_WHAT YOU SHOULD DO_
Extract each line of the records below that contains the word "language".

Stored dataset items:
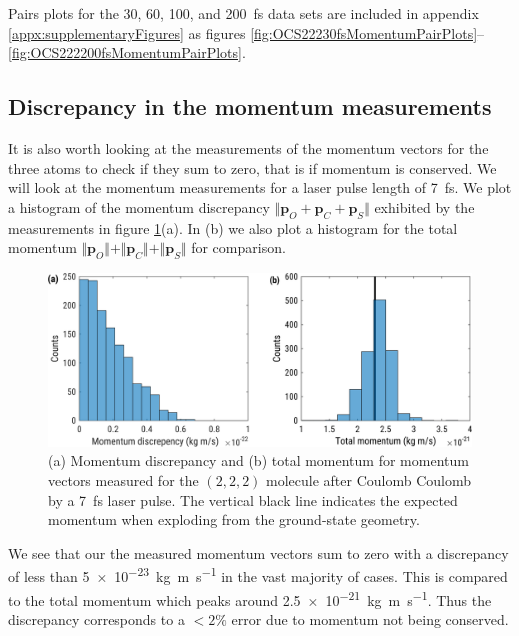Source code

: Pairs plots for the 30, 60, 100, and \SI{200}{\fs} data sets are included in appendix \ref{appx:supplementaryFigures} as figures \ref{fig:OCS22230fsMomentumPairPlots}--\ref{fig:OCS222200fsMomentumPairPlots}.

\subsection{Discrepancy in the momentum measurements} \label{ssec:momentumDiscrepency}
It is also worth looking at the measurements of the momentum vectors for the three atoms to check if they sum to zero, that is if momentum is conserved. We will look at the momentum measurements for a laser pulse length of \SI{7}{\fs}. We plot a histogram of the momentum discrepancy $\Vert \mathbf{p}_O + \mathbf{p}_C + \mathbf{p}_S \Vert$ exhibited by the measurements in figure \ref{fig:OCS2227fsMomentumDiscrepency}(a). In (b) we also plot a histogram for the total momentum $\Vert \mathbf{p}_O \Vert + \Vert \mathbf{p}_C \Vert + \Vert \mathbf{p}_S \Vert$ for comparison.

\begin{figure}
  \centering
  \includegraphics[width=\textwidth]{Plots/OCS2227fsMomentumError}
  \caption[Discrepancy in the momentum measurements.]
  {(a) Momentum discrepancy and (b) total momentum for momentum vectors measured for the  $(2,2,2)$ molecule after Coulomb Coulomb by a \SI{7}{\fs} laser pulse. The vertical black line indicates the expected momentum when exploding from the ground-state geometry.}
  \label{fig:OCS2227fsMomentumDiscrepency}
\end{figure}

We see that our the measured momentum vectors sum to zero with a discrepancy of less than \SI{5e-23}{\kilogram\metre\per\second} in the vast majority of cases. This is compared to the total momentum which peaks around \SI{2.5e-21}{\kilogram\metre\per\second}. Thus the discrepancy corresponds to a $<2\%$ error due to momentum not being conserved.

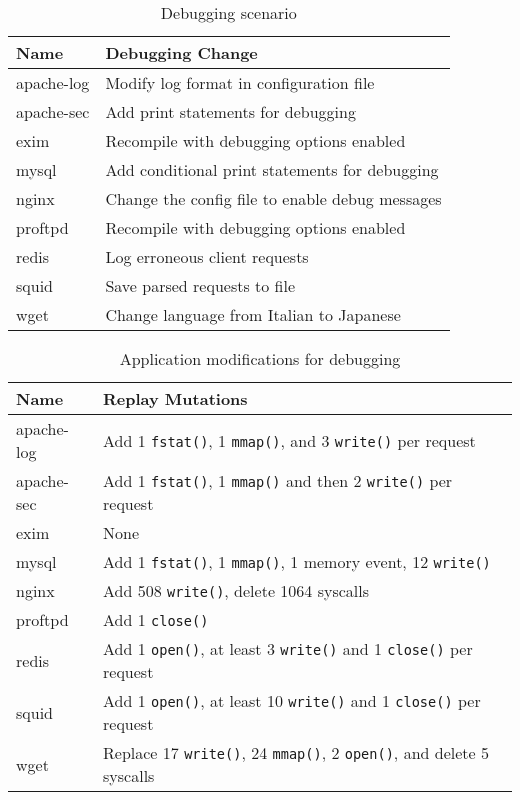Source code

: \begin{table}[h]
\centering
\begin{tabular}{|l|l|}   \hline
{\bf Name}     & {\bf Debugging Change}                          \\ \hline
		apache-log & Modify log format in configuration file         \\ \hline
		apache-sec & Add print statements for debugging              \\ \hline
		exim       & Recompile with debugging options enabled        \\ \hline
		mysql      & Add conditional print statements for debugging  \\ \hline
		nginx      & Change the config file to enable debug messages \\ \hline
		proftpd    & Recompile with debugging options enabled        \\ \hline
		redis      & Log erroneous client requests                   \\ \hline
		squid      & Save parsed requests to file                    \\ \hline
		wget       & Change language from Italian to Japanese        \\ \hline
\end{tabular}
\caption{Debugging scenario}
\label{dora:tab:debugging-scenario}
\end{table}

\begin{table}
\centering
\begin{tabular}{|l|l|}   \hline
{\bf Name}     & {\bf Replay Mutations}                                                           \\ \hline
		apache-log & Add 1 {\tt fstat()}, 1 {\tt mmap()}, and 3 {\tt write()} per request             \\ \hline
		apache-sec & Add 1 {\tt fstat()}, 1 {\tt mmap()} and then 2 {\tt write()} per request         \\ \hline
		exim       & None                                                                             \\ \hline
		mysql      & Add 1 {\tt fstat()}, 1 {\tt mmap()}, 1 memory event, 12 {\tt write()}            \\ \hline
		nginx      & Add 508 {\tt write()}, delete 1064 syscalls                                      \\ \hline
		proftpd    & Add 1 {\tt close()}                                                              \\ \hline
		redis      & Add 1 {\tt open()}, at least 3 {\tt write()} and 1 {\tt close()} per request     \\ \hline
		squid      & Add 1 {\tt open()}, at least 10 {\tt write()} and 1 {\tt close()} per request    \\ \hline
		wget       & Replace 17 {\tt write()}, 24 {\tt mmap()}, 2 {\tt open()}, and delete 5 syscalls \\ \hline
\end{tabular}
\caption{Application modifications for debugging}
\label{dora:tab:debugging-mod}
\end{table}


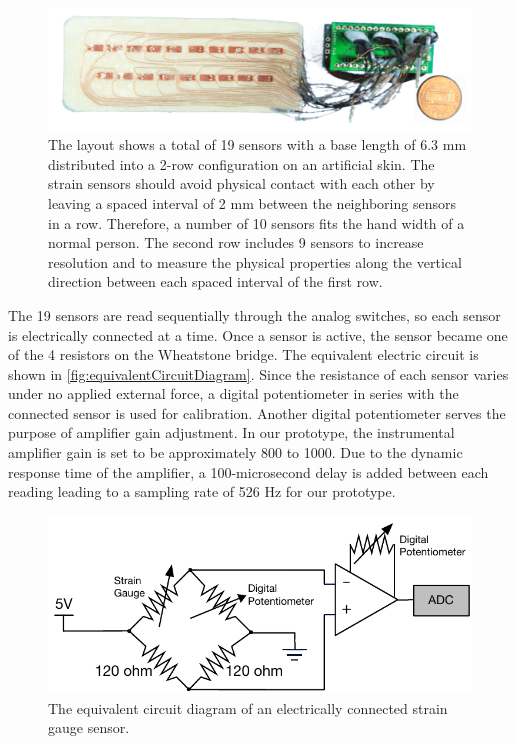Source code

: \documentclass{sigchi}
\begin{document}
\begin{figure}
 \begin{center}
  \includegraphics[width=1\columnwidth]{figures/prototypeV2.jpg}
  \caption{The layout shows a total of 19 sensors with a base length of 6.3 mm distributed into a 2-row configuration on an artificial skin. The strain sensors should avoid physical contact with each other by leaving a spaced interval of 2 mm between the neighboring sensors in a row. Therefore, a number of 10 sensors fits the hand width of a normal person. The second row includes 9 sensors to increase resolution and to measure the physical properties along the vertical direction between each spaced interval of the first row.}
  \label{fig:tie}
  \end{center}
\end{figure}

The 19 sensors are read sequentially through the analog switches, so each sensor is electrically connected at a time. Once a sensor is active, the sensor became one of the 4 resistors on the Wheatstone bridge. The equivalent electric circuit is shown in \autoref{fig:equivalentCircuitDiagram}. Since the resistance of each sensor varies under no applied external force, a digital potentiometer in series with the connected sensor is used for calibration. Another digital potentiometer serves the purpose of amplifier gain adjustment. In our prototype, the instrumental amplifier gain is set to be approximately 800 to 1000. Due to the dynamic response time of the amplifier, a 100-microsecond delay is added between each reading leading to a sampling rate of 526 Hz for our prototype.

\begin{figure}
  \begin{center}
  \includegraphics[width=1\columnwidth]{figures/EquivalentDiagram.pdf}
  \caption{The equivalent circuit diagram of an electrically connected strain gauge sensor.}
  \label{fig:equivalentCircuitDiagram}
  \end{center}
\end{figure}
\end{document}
---
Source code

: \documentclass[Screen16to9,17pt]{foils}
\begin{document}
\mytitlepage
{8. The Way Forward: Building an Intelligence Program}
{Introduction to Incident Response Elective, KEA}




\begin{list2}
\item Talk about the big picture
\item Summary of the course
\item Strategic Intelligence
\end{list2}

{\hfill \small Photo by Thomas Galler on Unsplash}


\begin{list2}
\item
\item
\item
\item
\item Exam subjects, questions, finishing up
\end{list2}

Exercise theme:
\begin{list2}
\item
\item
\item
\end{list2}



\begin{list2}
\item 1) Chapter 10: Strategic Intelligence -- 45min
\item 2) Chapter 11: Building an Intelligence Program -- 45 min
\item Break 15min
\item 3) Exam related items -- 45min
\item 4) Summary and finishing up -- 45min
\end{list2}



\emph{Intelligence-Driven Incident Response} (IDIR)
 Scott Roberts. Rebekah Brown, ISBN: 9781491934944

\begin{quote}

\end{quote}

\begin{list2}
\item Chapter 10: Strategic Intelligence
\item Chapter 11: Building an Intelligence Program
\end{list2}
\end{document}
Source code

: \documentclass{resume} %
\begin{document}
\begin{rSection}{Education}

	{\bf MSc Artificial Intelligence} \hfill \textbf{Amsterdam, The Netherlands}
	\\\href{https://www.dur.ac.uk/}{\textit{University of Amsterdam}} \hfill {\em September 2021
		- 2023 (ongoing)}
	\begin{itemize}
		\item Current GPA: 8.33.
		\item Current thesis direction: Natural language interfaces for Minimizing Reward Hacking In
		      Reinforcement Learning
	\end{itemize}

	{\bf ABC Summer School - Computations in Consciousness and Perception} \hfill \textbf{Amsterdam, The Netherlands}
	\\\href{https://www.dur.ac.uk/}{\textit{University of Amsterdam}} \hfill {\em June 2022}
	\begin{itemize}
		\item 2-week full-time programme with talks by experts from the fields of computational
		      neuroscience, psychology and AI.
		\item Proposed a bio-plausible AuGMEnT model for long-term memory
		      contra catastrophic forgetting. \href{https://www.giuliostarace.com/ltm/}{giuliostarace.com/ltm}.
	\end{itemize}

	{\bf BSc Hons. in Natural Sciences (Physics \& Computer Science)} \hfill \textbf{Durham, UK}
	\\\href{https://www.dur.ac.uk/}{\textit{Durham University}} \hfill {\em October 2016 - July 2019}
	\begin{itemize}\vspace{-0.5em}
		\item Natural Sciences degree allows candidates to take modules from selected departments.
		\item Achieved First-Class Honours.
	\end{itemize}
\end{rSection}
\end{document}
--
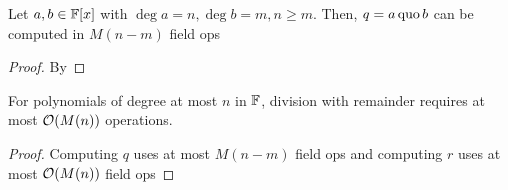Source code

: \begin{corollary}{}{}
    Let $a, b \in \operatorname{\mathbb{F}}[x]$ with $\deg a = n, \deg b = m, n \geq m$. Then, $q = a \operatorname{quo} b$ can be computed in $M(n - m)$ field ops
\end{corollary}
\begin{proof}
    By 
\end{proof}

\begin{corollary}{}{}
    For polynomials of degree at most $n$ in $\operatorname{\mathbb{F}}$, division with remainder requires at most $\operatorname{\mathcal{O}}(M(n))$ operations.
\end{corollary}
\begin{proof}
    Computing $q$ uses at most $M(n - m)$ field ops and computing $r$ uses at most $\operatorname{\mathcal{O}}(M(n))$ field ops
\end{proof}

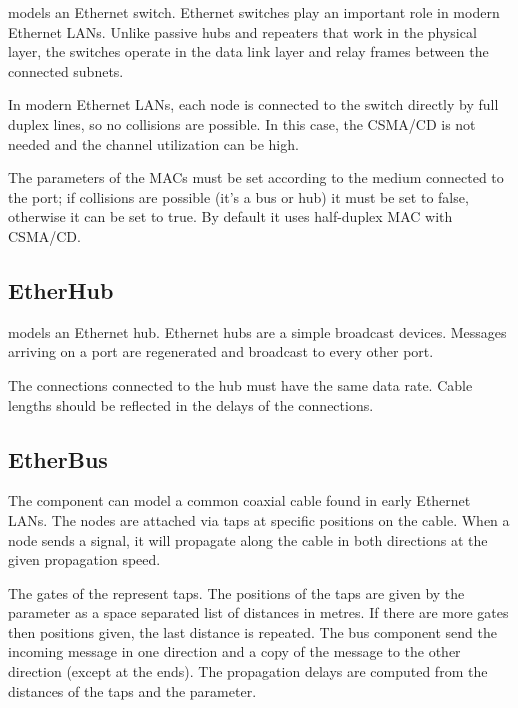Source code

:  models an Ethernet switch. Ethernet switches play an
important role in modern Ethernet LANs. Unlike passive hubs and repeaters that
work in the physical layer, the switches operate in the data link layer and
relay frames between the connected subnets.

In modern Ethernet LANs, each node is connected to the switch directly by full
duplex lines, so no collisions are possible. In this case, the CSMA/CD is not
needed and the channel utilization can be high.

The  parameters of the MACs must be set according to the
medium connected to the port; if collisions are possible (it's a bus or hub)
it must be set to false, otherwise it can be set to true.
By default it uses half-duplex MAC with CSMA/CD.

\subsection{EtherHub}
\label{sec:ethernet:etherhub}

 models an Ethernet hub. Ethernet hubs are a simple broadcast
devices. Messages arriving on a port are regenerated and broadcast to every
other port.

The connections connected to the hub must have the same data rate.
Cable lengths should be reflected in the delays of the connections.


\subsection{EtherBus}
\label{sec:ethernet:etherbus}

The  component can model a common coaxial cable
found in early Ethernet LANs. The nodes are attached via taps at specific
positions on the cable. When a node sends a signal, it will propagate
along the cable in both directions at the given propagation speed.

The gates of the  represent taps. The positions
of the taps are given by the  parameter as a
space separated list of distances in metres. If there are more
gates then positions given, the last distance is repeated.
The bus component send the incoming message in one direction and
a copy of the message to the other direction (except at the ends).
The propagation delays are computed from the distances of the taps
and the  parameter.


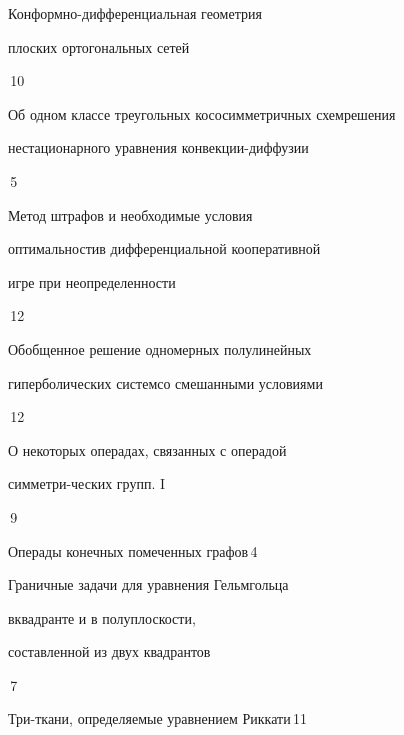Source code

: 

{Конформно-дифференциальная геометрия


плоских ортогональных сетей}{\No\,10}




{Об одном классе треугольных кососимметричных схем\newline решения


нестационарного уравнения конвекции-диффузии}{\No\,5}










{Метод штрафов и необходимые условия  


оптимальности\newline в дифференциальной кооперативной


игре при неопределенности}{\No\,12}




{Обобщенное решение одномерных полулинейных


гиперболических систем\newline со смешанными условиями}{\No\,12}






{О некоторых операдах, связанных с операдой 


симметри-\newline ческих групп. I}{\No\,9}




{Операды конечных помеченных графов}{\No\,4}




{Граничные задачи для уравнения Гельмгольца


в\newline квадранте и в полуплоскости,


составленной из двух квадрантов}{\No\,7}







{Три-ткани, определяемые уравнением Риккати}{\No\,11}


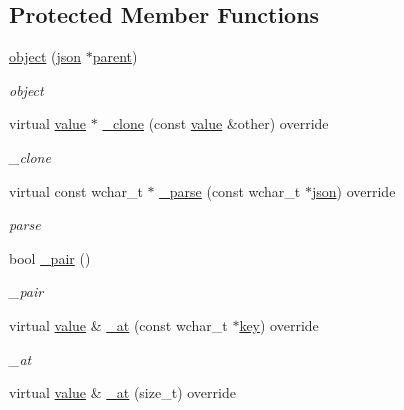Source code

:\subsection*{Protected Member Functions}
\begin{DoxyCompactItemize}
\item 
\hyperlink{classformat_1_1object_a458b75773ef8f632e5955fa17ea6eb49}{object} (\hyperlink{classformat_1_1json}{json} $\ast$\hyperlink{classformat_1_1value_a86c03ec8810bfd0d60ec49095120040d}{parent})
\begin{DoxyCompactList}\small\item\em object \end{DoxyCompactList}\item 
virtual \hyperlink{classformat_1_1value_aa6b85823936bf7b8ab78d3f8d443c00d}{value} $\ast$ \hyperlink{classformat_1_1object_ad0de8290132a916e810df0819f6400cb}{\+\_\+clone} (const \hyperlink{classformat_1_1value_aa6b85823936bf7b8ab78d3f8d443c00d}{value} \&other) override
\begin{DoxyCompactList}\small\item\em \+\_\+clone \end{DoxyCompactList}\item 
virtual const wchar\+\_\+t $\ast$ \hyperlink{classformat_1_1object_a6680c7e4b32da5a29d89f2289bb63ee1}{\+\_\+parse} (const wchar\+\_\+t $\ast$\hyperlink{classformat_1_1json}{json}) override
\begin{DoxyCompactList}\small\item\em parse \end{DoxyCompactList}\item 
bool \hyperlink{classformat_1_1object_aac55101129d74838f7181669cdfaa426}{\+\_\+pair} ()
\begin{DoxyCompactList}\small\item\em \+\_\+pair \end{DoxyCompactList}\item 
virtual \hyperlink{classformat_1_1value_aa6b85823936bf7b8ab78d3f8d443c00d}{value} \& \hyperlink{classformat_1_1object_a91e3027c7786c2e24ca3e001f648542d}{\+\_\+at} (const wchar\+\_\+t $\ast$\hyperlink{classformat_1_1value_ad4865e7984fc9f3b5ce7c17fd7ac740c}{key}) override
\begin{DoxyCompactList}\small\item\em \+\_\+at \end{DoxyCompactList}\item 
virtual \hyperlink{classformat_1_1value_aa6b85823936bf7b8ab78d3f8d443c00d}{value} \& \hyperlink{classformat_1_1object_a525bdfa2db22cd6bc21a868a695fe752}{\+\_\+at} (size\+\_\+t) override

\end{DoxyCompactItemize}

_ANSWER BELOW_
		wget       & Change language from Italian to Japanese        \\ \hline
		\item Current thesis direction: Natural language interfaces for Minimizing Reward Hacking In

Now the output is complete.